__WHAT THE EXERCISE ASKS__. Across the records below, count the lines that contain "symphonycms" and write down only the count.
=====
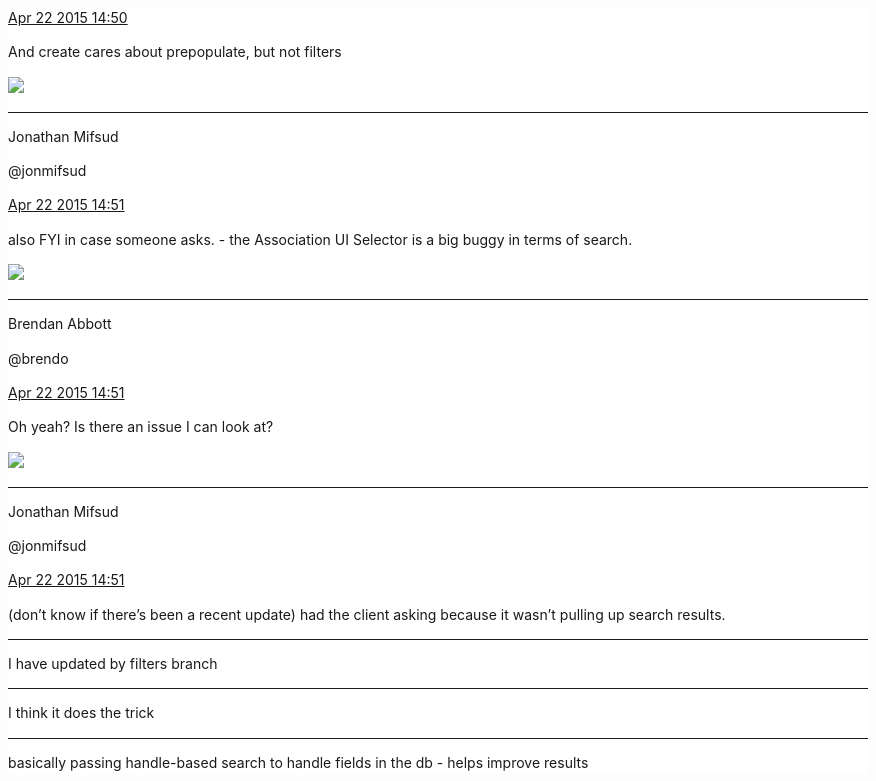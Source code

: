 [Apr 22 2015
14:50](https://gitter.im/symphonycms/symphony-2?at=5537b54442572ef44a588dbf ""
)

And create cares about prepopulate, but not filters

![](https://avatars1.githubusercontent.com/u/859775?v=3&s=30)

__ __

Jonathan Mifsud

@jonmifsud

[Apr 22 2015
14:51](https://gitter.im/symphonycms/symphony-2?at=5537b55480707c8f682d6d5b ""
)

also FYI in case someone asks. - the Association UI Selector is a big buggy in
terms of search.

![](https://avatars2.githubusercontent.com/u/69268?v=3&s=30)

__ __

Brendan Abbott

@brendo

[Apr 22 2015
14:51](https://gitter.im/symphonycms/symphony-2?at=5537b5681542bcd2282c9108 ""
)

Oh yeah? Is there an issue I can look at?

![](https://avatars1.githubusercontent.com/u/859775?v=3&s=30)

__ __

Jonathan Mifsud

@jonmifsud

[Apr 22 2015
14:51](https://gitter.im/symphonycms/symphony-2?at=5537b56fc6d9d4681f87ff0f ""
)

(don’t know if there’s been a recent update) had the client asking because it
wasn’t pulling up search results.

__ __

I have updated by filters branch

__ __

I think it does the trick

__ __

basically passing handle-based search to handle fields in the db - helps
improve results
=====
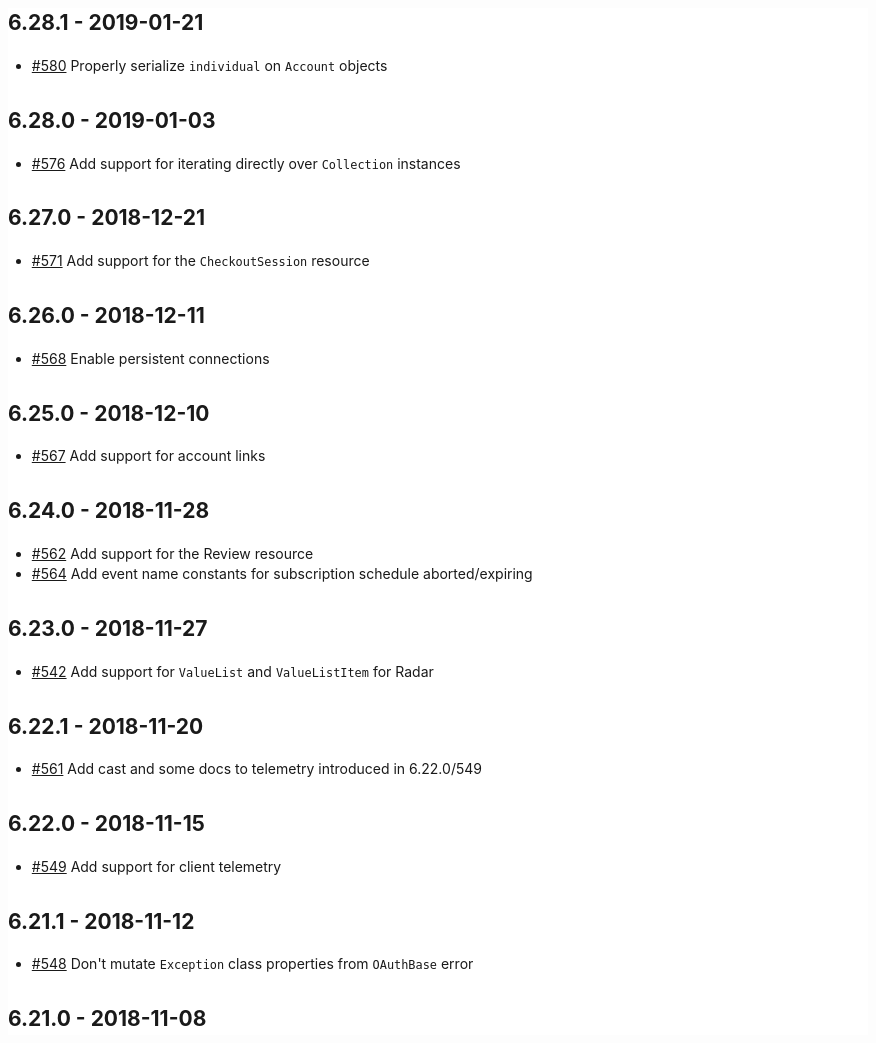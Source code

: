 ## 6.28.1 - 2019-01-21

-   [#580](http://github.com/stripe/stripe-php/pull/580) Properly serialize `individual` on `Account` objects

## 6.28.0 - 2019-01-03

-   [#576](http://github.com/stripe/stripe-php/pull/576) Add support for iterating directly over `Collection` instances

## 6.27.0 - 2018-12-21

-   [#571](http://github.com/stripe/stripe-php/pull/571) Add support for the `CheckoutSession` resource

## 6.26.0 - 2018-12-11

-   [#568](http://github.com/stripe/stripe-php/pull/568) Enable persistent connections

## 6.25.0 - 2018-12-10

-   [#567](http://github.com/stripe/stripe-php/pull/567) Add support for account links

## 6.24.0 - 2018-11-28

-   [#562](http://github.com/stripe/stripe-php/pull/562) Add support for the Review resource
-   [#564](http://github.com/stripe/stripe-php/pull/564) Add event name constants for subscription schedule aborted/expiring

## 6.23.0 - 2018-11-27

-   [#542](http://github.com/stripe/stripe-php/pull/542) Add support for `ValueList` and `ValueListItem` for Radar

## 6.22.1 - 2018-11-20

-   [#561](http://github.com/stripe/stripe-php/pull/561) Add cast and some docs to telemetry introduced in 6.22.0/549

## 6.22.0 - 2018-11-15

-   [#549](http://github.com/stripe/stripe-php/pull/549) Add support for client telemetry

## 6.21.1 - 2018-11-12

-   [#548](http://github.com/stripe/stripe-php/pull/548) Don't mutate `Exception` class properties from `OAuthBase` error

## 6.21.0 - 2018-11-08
=====
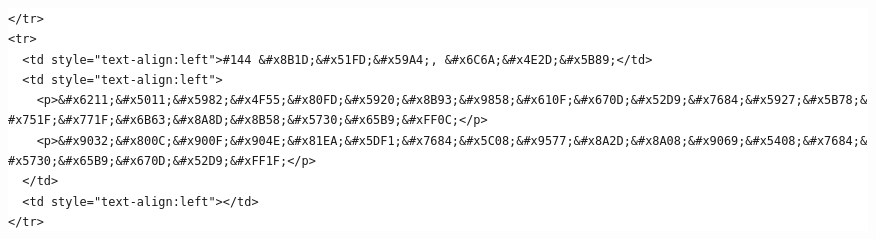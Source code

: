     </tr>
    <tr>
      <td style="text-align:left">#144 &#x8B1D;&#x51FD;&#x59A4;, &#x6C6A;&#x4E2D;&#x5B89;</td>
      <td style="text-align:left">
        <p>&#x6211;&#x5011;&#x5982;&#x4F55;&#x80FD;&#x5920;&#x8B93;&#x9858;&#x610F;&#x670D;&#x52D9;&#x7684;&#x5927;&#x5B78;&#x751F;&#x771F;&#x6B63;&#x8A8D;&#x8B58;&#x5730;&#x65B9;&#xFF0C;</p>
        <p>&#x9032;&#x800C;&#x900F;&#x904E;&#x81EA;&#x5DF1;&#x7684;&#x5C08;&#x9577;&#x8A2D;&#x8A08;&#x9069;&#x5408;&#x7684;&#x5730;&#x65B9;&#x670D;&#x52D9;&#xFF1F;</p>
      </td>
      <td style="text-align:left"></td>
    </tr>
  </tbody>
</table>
=====
__FINISHED TASK__. 4